In this homogeneous group of patients, some peculiar aspects deserve special attention. The first one is the homogeneity of the cohort, excluding familial short stature, and limiting admission in the trial to children of small birth length at term of at least 34 wk of a single pregnancy, with birth weight corresponding to the length, and exclusion of malformative or dysmorphic syndromes except six cases of Silver-Russell type. A second one is that puberty started in these patients at a mean age that seems within the range of normal children, as previously reported in untreated IUGR children(1517); mean bone age in girls at the start of puberty could be relatively low (9.7 y), but the number of patients is too small, and actualized normative data are lacking to draw any conclusions. The third is the description of growth velocity after discontinuation of GH treatment. It results in loss of the benefit observed during the 3rd y of treatment. The biphasic pattern of growth rate during the posttreatment year could suggest that this “catch-down” phenomenon could be limited in time.

The fact that annual growth rate during treatment with GH did not differ, in prepubertal patients, from that of the whole group, suggests a poor pubertal acceleration of growth in GH-treated IUGR patients. This is possibly related to the usual poor pubertal growth of untreated IUGR patients(1517).

The increase in levels of serum IGF-I during the 3rd y of treatment with GH can be possibly related to the onset and/or progress of puberty in 34 of the 78 patients. This increase in IGF-I contrasts with continuous deceleration of growth velocity. This could lead to speculate for low sensitivity to IGF-I in some IUGR short children, apart from others that could be partially GH-deficient(18).
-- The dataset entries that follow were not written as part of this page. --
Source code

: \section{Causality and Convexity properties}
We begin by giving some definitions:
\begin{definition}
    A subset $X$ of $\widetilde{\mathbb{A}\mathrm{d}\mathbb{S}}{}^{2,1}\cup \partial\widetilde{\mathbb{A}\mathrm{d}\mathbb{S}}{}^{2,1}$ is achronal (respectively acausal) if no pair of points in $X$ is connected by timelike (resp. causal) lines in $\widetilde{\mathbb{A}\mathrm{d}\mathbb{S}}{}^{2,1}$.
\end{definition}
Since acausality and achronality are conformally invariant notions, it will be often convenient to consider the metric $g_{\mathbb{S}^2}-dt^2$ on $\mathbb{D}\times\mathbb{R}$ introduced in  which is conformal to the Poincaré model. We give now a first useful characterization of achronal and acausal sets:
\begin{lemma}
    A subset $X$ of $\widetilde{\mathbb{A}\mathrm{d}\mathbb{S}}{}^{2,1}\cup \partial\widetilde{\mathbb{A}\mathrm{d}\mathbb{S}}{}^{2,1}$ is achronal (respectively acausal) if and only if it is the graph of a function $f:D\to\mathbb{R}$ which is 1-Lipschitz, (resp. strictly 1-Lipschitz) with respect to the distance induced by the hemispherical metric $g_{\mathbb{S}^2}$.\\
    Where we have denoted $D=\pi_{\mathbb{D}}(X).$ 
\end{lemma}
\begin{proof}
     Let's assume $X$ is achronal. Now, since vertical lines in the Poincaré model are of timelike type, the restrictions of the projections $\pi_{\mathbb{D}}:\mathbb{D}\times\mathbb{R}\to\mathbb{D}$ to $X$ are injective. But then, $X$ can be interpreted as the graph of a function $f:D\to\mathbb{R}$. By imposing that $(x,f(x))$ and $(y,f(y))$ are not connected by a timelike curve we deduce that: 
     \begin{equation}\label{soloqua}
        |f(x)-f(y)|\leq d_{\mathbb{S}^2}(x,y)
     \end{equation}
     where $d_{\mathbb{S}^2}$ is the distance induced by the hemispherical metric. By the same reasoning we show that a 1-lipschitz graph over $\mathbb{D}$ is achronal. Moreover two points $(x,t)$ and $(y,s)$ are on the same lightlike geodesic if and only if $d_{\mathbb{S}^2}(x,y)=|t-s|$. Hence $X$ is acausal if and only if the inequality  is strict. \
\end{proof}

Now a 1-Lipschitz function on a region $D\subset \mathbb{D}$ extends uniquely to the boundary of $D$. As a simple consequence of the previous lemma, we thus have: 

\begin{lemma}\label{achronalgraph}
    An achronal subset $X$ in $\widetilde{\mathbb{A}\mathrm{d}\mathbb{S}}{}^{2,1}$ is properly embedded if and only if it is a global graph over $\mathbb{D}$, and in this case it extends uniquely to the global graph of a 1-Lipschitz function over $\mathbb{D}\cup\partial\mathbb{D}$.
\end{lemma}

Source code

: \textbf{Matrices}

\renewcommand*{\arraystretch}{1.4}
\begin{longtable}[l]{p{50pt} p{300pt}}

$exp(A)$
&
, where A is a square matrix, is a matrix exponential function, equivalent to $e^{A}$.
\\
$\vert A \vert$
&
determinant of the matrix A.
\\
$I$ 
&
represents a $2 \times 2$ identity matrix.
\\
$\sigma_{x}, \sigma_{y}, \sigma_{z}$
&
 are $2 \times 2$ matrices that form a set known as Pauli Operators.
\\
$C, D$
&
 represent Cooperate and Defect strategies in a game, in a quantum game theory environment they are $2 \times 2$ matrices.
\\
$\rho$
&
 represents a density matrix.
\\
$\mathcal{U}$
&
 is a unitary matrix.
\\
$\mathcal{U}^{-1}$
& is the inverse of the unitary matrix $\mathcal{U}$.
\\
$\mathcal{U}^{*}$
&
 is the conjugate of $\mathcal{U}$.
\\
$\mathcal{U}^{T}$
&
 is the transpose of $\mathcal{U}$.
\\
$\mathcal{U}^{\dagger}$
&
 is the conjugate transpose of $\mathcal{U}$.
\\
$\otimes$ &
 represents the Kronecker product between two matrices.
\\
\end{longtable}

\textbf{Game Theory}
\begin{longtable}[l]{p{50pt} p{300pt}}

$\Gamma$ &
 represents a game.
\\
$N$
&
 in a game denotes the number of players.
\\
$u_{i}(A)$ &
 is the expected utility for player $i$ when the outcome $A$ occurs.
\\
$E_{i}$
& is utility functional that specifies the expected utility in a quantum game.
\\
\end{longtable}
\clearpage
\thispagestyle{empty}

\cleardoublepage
The question of the final height remains unsolved for the patients of this cohort as for those of other studies using GH in endocrinologically normal short children with a history of IUGR. Adult height of the patients will have to be compared with the mean height of untreated individuals with a similar history, which has been reported to be below -2 SD(19). The importance of IUGR as a cause of subnormal adult stature has been recently estimated by follow-up of a large cohort of full-term singleton individuals from birth up to age 18 y(20): 7.9% of those born with subnormal length below -2 SD were found to have a final height in the same range, and 22% of the total short adult population consisted of individuals who had been IUGR newborns.

In conclusion, our data show that treatment with GH is beneficial for longitudinal growth in IUGR short children. However, several important questions remain unanswered. They require additional studies or new therapeutic trials: at what dose, when, and for how long should GH be delivered? The 3-y data agree with the possibility of some loss of GH efficacy with time as hypothesized in the 2-y report(8). Another question is how to determine whether, in growth retardation of intrauterine onset, continuing a high GH dose up to an age close to the end of statural growth would be of real benefit for the patients. A corollary to this issue is raised of what should be done, once the catch-up has been obtained: intermittent treatment? low GH dose for maintenance? discontinuation of treatment? Further long-term clinical research is required to solve the many remaining issues.